All the data that follows should be repeated exactly, without a single picture.

*** Opening of Entries supplied ***

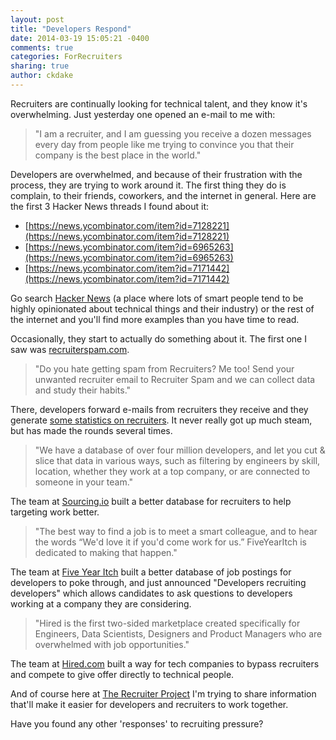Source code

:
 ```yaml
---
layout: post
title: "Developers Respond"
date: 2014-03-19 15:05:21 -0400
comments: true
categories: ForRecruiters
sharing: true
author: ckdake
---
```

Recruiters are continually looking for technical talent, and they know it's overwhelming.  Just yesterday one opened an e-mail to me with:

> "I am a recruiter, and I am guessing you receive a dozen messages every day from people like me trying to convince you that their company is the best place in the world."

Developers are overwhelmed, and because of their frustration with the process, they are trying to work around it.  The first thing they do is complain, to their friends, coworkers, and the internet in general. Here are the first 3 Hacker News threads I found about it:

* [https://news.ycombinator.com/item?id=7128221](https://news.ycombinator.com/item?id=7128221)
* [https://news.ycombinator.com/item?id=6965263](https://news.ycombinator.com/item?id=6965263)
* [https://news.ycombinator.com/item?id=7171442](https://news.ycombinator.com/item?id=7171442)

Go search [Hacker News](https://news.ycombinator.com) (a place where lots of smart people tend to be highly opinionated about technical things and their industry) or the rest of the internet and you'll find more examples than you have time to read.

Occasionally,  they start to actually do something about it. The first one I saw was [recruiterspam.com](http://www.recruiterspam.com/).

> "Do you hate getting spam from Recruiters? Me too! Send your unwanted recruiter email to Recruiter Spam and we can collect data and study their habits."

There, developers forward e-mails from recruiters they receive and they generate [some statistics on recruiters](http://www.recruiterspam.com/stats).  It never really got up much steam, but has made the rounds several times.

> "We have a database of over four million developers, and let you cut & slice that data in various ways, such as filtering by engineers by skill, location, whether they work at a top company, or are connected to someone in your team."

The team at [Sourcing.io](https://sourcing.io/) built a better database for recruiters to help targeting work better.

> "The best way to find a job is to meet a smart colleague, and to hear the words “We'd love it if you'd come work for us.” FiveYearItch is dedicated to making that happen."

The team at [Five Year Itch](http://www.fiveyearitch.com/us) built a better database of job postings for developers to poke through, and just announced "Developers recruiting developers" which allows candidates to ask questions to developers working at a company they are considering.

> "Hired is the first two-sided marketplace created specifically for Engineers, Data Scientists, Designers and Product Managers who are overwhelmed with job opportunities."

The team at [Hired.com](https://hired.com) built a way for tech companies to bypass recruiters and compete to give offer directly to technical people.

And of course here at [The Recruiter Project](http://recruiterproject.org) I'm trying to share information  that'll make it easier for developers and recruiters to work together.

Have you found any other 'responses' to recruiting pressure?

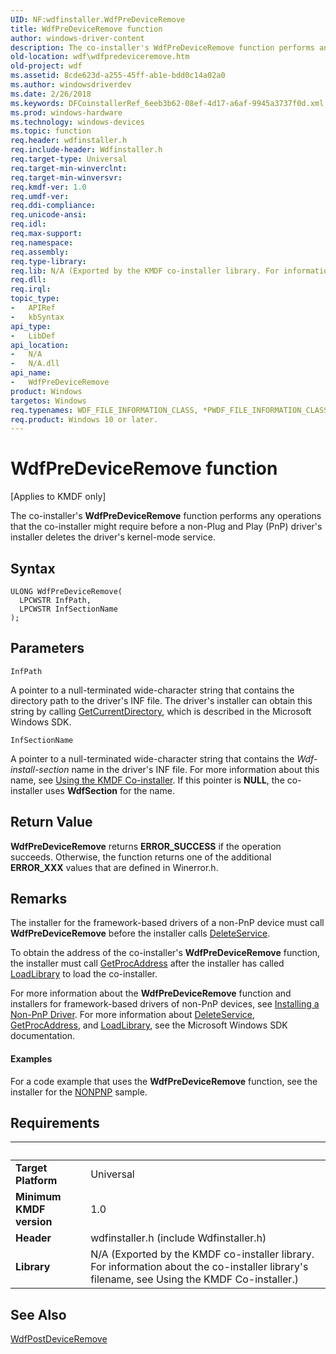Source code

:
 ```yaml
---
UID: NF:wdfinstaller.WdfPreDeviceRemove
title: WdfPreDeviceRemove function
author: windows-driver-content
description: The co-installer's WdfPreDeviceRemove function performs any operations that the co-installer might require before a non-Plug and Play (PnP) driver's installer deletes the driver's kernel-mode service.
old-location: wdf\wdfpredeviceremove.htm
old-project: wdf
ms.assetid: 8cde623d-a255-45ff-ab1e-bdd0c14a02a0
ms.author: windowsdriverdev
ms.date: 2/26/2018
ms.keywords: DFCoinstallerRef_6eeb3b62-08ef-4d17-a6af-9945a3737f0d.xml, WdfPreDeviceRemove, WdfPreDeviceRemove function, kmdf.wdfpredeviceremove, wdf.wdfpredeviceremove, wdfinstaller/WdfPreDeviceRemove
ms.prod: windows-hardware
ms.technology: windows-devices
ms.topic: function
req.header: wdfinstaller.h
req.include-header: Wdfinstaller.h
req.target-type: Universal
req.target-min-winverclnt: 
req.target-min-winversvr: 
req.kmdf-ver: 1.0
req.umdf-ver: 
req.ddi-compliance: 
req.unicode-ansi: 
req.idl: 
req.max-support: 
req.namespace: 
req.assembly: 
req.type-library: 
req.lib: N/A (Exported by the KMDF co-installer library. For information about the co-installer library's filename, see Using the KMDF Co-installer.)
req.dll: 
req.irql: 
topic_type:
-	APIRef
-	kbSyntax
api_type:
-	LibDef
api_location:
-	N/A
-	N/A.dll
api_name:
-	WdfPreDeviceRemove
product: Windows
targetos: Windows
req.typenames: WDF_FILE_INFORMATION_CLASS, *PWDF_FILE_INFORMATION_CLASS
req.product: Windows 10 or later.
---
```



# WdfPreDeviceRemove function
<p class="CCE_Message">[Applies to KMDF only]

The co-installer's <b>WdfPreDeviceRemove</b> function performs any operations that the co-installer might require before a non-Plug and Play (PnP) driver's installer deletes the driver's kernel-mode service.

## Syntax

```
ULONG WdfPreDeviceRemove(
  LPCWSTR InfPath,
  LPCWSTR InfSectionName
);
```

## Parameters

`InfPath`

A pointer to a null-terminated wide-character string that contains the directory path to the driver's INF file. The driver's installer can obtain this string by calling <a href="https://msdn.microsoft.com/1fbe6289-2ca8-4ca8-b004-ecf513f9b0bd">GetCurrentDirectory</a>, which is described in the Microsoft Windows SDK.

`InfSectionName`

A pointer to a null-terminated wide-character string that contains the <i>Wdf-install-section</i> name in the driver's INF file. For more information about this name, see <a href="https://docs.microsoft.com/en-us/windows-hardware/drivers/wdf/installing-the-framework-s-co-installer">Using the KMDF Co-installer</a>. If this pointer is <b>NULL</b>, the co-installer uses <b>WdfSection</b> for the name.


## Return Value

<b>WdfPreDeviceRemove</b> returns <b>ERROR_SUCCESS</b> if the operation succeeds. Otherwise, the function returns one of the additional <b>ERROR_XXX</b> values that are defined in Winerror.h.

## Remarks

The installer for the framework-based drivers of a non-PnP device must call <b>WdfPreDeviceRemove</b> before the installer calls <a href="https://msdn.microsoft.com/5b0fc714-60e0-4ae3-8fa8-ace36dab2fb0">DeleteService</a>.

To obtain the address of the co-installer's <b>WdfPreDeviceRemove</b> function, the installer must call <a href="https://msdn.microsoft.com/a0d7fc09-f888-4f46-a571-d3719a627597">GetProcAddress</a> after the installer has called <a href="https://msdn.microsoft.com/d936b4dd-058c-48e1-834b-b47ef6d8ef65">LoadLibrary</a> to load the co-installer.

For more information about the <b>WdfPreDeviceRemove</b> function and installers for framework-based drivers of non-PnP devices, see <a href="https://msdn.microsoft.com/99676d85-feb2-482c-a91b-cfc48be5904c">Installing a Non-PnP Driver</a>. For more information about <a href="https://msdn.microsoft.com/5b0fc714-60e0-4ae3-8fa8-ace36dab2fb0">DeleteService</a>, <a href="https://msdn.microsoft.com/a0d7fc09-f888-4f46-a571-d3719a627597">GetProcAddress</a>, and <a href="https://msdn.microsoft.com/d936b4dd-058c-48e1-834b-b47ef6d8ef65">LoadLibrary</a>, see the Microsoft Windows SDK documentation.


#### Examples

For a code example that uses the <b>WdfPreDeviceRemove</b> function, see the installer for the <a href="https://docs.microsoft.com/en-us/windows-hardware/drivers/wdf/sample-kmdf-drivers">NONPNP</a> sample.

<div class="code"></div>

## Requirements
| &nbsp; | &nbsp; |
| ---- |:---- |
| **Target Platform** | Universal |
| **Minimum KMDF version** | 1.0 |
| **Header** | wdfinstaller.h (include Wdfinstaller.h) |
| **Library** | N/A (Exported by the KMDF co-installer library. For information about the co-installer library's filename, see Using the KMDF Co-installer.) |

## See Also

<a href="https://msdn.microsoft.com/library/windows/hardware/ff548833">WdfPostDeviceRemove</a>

*** Close of Entries supplied ***

▸ **Solution**:
Source code

:
 ```yaml
---
layout: post
title: "Developers Respond"
date: 2014-03-19 15:05:21 -0400
comments: true
categories: ForRecruiters
sharing: true
author: ckdake
---
```

Recruiters are continually looking for technical talent, and they know it's overwhelming.  Just yesterday one opened an e-mail to me with:

> "I am a recruiter, and I am guessing you receive a dozen messages every day from people like me trying to convince you that their company is the best place in the world."

Developers are overwhelmed, and because of their frustration with the process, they are trying to work around it.  The first thing they do is complain, to their friends, coworkers, and the internet in general. Here are the first 3 Hacker News threads I found about it:

* [https://news.ycombinator.com/item?id=7128221](https://news.ycombinator.com/item?id=7128221)
* [https://news.ycombinator.com/item?id=6965263](https://news.ycombinator.com/item?id=6965263)
* [https://news.ycombinator.com/item?id=7171442](https://news.ycombinator.com/item?id=7171442)

Go search [Hacker News](https://news.ycombinator.com) (a place where lots of smart people tend to be highly opinionated about technical things and their industry) or the rest of the internet and you'll find more examples than you have time to read.

Occasionally,  they start to actually do something about it. The first one I saw was [recruiterspam.com](http://www.recruiterspam.com/).

> "Do you hate getting spam from Recruiters? Me too! Send your unwanted recruiter email to Recruiter Spam and we can collect data and study their habits."

There, developers forward e-mails from recruiters they receive and they generate [some statistics on recruiters](http://www.recruiterspam.com/stats).  It never really got up much steam, but has made the rounds several times.

> "We have a database of over four million developers, and let you cut & slice that data in various ways, such as filtering by engineers by skill, location, whether they work at a top company, or are connected to someone in your team."

The team at [Sourcing.io](https://sourcing.io/) built a better database for recruiters to help targeting work better.

> "The best way to find a job is to meet a smart colleague, and to hear the words “We'd love it if you'd come work for us.” FiveYearItch is dedicated to making that happen."

The team at [Five Year Itch](http://www.fiveyearitch.com/us) built a better database of job postings for developers to poke through, and just announced "Developers recruiting developers" which allows candidates to ask questions to developers working at a company they are considering.

> "Hired is the first two-sided marketplace created specifically for Engineers, Data Scientists, Designers and Product Managers who are overwhelmed with job opportunities."

The team at [Hired.com](https://hired.com) built a way for tech companies to bypass recruiters and compete to give offer directly to technical people.

And of course here at [The Recruiter Project](http://recruiterproject.org) I'm trying to share information  that'll make it easier for developers and recruiters to work together.

Have you found any other 'responses' to recruiting pressure?

Source code

:
 ```yaml
---
UID: NF:wdfinstaller.WdfPreDeviceRemove
title: WdfPreDeviceRemove function
author: windows-driver-content
description: The co-installer's WdfPreDeviceRemove function performs any operations that the co-installer might require before a non-Plug and Play (PnP) driver's installer deletes the driver's kernel-mode service.
old-location: wdf\wdfpredeviceremove.htm
old-project: wdf
ms.assetid: 8cde623d-a255-45ff-ab1e-bdd0c14a02a0
ms.author: windowsdriverdev
ms.date: 2/26/2018
ms.keywords: DFCoinstallerRef_6eeb3b62-08ef-4d17-a6af-9945a3737f0d.xml, WdfPreDeviceRemove, WdfPreDeviceRemove function, kmdf.wdfpredeviceremove, wdf.wdfpredeviceremove, wdfinstaller/WdfPreDeviceRemove
ms.prod: windows-hardware
ms.technology: windows-devices
ms.topic: function
req.header: wdfinstaller.h
req.include-header: Wdfinstaller.h
req.target-type: Universal
req.target-min-winverclnt: 
req.target-min-winversvr: 
req.kmdf-ver: 1.0
req.umdf-ver: 
req.ddi-compliance: 
req.unicode-ansi: 
req.idl: 
req.max-support: 
req.namespace: 
req.assembly: 
req.type-library: 
req.lib: N/A (Exported by the KMDF co-installer library. For information about the co-installer library's filename, see Using the KMDF Co-installer.)
req.dll: 
req.irql: 
topic_type:
-	APIRef
-	kbSyntax
api_type:
-	LibDef
api_location:
-	N/A
-	N/A.dll
api_name:
-	WdfPreDeviceRemove
product: Windows
targetos: Windows
req.typenames: WDF_FILE_INFORMATION_CLASS, *PWDF_FILE_INFORMATION_CLASS
req.product: Windows 10 or later.
---
```



# WdfPreDeviceRemove function
<p class="CCE_Message">[Applies to KMDF only]

The co-installer's <b>WdfPreDeviceRemove</b> function performs any operations that the co-installer might require before a non-Plug and Play (PnP) driver's installer deletes the driver's kernel-mode service.

## Syntax

```
ULONG WdfPreDeviceRemove(
  LPCWSTR InfPath,
  LPCWSTR InfSectionName
);
```

## Parameters

`InfPath`

A pointer to a null-terminated wide-character string that contains the directory path to the driver's INF file. The driver's installer can obtain this string by calling <a href="https://msdn.microsoft.com/1fbe6289-2ca8-4ca8-b004-ecf513f9b0bd">GetCurrentDirectory</a>, which is described in the Microsoft Windows SDK.

`InfSectionName`

A pointer to a null-terminated wide-character string that contains the <i>Wdf-install-section</i> name in the driver's INF file. For more information about this name, see <a href="https://docs.microsoft.com/en-us/windows-hardware/drivers/wdf/installing-the-framework-s-co-installer">Using the KMDF Co-installer</a>. If this pointer is <b>NULL</b>, the co-installer uses <b>WdfSection</b> for the name.


## Return Value

<b>WdfPreDeviceRemove</b> returns <b>ERROR_SUCCESS</b> if the operation succeeds. Otherwise, the function returns one of the additional <b>ERROR_XXX</b> values that are defined in Winerror.h.

## Remarks

The installer for the framework-based drivers of a non-PnP device must call <b>WdfPreDeviceRemove</b> before the installer calls <a href="https://msdn.microsoft.com/5b0fc714-60e0-4ae3-8fa8-ace36dab2fb0">DeleteService</a>.

To obtain the address of the co-installer's <b>WdfPreDeviceRemove</b> function, the installer must call <a href="https://msdn.microsoft.com/a0d7fc09-f888-4f46-a571-d3719a627597">GetProcAddress</a> after the installer has called <a href="https://msdn.microsoft.com/d936b4dd-058c-48e1-834b-b47ef6d8ef65">LoadLibrary</a> to load the co-installer.

For more information about the <b>WdfPreDeviceRemove</b> function and installers for framework-based drivers of non-PnP devices, see <a href="https://msdn.microsoft.com/99676d85-feb2-482c-a91b-cfc48be5904c">Installing a Non-PnP Driver</a>. For more information about <a href="https://msdn.microsoft.com/5b0fc714-60e0-4ae3-8fa8-ace36dab2fb0">DeleteService</a>, <a href="https://msdn.microsoft.com/a0d7fc09-f888-4f46-a571-d3719a627597">GetProcAddress</a>, and <a href="https://msdn.microsoft.com/d936b4dd-058c-48e1-834b-b47ef6d8ef65">LoadLibrary</a>, see the Microsoft Windows SDK documentation.


#### Examples

For a code example that uses the <b>WdfPreDeviceRemove</b> function, see the installer for the <a href="https://docs.microsoft.com/en-us/windows-hardware/drivers/wdf/sample-kmdf-drivers">NONPNP</a> sample.

<div class="code"></div>

## Requirements
| &nbsp; | &nbsp; |
| ---- |:---- |
| **Target Platform** | Universal |
| **Minimum KMDF version** | 1.0 |
| **Header** | wdfinstaller.h (include Wdfinstaller.h) |
| **Library** | N/A (Exported by the KMDF co-installer library. For information about the co-installer library's filename, see Using the KMDF Co-installer.) |

## See Also

<a href="https://msdn.microsoft.com/library/windows/hardware/ff548833">WdfPostDeviceRemove</a>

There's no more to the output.